Colaboração para o UOL, em Curitiba

27/11/2022 11h37

Horas após o enterro da filha de 12 anos, morta no ataque a duas escolas em Aracruz (ES), a mãe dela escreveu uma carta aberta em que lamenta não pode ver o que a menina poderia se tornar. "Jamais verei do que ela seria capaz", afirmou.

"Ela estava se tornando uma mulher poderosa, alma livre, feminina. A promessa de uma vida inteira foi desfeita. Todo um futuro interrompido. A custo do ódio, do desamor, do terror. Não venho aqui clamar por retaliação, pois de ódio, estou farta", desabafou. "Escrevo, pois não tenho mais voz para falar, não tenho mais lágrimas para chorar."

A menina estudava no 6º ano do colégio particular Centro Educacional Praia de Coqueiral. A escola foi invadida por um atirador de 16 anos, na última manhã da última sexta-feira (25). Atingida por disparos de um revólver calibre 38, a aluna morreu na hora. O centro educacional foi o segundo alvo do ataque, que começou na escola Primo Bitti.

Ataque escola ES - mapa -  -

Além da estudante, três professoras morreram e 12 ficaram feridas no ataque. O atirador, que tentou esconder os vestígios do crime, foi apreendido no dia da ação, quando estava com os pais na casa de praia da família.

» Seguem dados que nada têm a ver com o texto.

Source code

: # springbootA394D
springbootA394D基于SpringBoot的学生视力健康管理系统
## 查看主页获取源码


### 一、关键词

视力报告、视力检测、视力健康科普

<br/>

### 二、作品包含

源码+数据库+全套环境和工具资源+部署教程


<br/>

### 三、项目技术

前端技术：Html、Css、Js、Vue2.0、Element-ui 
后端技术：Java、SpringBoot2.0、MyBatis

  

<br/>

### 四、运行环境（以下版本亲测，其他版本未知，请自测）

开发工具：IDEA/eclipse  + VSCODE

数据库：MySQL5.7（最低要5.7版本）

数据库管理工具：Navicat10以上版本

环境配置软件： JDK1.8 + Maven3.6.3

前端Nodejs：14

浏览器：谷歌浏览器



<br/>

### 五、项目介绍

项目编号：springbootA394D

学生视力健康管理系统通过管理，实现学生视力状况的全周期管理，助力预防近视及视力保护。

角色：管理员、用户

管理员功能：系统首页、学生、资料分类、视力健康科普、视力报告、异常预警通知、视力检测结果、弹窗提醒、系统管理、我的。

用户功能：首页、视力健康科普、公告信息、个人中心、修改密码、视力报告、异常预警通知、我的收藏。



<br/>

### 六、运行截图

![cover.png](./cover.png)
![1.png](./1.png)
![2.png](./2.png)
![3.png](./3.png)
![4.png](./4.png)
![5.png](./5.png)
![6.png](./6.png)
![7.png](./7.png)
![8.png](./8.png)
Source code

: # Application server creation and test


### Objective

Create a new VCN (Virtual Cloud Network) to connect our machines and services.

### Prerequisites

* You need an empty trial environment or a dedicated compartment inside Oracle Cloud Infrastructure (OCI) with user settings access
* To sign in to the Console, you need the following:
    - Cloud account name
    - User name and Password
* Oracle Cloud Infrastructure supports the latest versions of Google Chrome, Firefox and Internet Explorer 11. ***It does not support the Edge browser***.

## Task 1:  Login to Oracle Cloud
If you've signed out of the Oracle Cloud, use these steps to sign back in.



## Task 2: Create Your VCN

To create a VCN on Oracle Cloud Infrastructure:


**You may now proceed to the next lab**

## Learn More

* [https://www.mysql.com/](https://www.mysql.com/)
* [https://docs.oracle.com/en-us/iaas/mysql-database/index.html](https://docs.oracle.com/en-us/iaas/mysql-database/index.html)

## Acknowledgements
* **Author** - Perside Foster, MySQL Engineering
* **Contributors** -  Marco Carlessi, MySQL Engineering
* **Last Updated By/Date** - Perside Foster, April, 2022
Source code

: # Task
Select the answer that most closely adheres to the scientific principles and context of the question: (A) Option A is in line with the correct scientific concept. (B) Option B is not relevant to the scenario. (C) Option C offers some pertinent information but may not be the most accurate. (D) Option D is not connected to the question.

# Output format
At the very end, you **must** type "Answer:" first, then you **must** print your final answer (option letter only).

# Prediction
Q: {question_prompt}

"Clamo por piedade e por segurança para nossas crianças serem as milhões de pequenas revoluções que elas poderiam ser. Segurança nas escolas, ruas, casas", disse a mãe, que escreveu a carta no computador do quarto da filha.

Em seu perfil no Instagram, a mãe da vítima publicou uma foto que mostra desenhos, lápis, papéis e canetas da menina que, diz ela, adorava desenhar e pintar no quarto, que ainda reflete "a bagunça de uma mente criativa".

"Até as suas paredes eram todas manchadas de tinta. Não tinha nada que mais amava do que criar. Histórias, mundos, ilustrações, personagens", contou a mãe. Em uma outra publicação, exibiu os certificados de honra ao mérito da menina pelas notas 10 em todas as disciplinas na escola.

Leia a carta na íntegra:

Escrevo este texto do computador e quarto de minha filha S., que agora amargam sua ausência. Escrevo, pois não tenho mais voz para falar, não tenho mais lágrimas para chorar.

O lamento, a dor e angústia que estavam no meu peito antes, agora, começam a dar lugar ao sentimento de entendimento, aceitação e saudade.

Sentada em meio ao pequeno caos criativo que era seu quarto, encontrei um texto que falou tão profundamente em meu coração que não consigo deixar de compartilhar com vocês, que tanto estão nos dando forças neste momento. O texto dizia:

"Vai ter um dia em que o mundo inteiro vai estar do seu lado, e esse dia é hoje. Eu esperei minha vida inteira. E tudo está bem. Completei meus 11 anos e tinha voltado ao bairro e a escola que cresci depois de dois anos em São Mateus (ES), e eu disse: Vai um dia que o mundo inteiro vai estar do seu lado, e esse dia está próximo."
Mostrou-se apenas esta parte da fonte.